== ASSIGNMENT ==
Each line of the data below that includes the string "cache" must be copied.
*** RAW DATA Section Begins ***
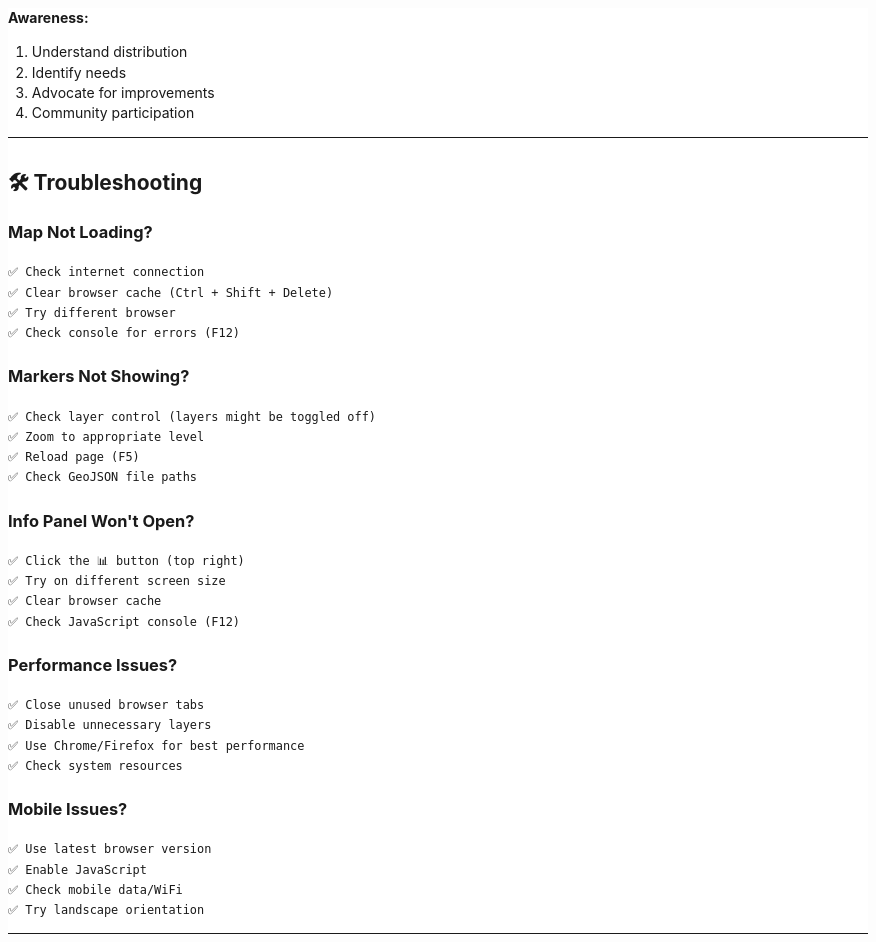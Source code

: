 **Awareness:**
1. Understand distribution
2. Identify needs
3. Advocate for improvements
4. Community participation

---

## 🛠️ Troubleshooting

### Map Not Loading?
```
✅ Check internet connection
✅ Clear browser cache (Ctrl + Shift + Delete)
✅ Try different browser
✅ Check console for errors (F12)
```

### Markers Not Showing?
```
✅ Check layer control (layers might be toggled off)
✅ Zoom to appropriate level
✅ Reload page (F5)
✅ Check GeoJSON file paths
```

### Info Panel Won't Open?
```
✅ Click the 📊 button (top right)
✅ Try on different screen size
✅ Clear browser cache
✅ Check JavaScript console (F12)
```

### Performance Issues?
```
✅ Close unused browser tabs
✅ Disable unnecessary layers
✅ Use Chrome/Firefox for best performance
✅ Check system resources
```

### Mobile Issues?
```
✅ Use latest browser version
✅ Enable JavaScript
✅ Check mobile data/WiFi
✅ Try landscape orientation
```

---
*** RAW DATA Section Ends ***
== ANSWER SECTION ==
✅ Clear browser cache (Ctrl + Shift + Delete)
✅ Clear browser cache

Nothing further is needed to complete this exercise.